◆ **Exercise prompt**
Filter the records down to the lines that hold the word "const", and copy each of those lines.

START Supplied material

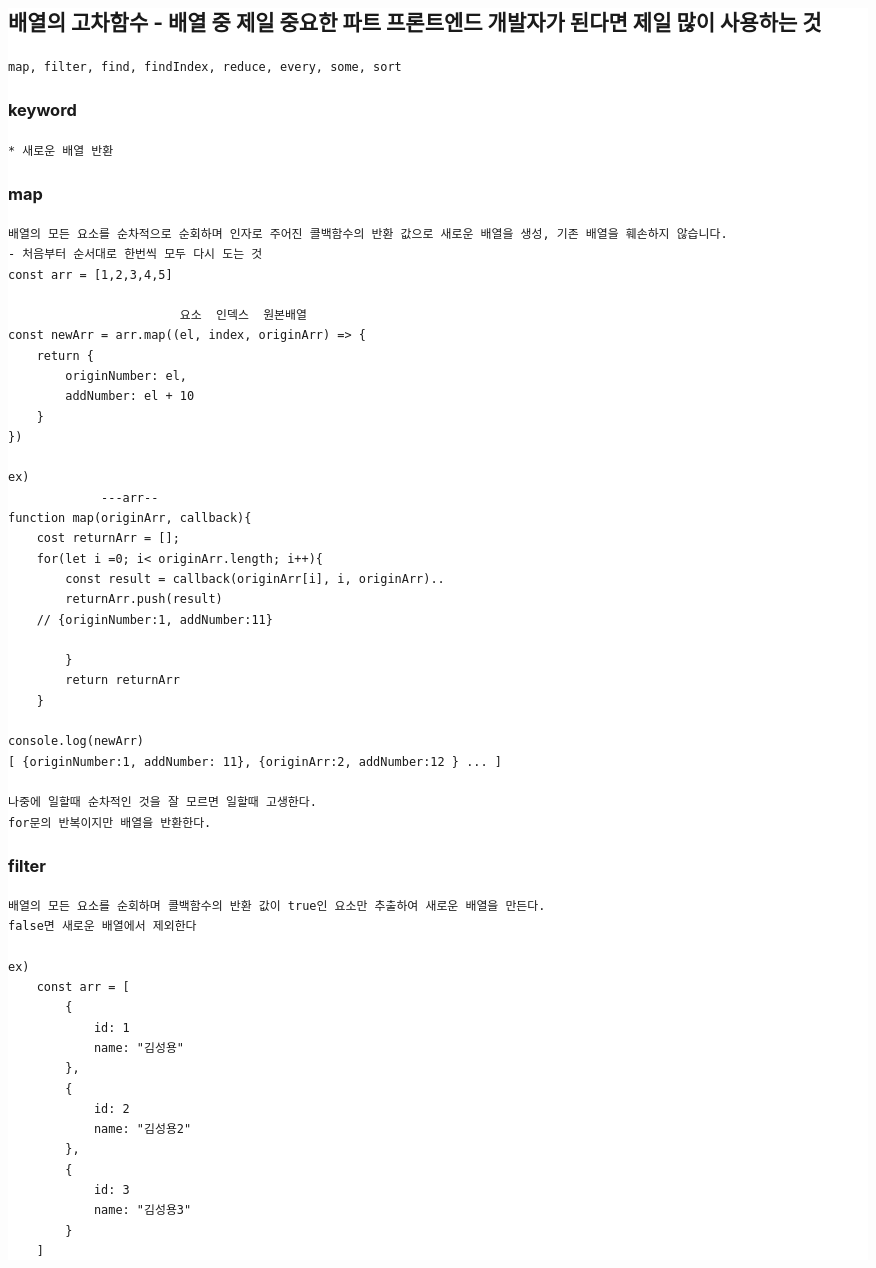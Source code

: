 
## 배열의 고차함수 - 배열 중 제일 중요한 파트 프론트엔드 개발자가 된다면 제일 많이 사용하는 것

    map, filter, find, findIndex, reduce, every, some, sort

### keyword

    * 새로운 배열 반환

### map

    배열의 모든 요소를 순차적으로 순회하며 인자로 주어진 콜백함수의 반환 값으로 새로운 배열을 생성, 기존 배열을 훼손하지 않습니다.
    - 처음부터 순서대로 한번씩 모두 다시 도는 것
    const arr = [1,2,3,4,5]

                            요소  인덱스  원본배열
    const newArr = arr.map((el, index, originArr) => {
        return {
            originNumber: el,
            addNumber: el + 10
        }
    })

    ex)
                 ---arr--
    function map(originArr, callback){
        cost returnArr = [];
        for(let i =0; i< originArr.length; i++){
            const result = callback(originArr[i], i, originArr)..
            returnArr.push(result)
        // {originNumber:1, addNumber:11}

            }
            return returnArr
        }

    console.log(newArr)
    [ {originNumber:1, addNumber: 11}, {originArr:2, addNumber:12 } ... ]

    나중에 일할때 순차적인 것을 잘 모르면 일할때 고생한다.
    for문의 반복이지만 배열을 반환한다.

### filter

    배열의 모든 요소를 순회하며 콜백함수의 반환 값이 true인 요소만 추출하여 새로운 배열을 만든다.
    false면 새로운 배열에서 제외한다

    ex)
        const arr = [
            {
                id: 1
                name: "김성용"
            },
            {
                id: 2
                name: "김성용2"
            },
            {
                id: 3
                name: "김성용3"
            }
        ]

END Supplied material

◆ **Task solution**
    const arr = [1,2,3,4,5]
    const newArr = arr.map((el, index, originArr) => {
            const result = callback(originArr[i], i, originArr)..
        const arr = [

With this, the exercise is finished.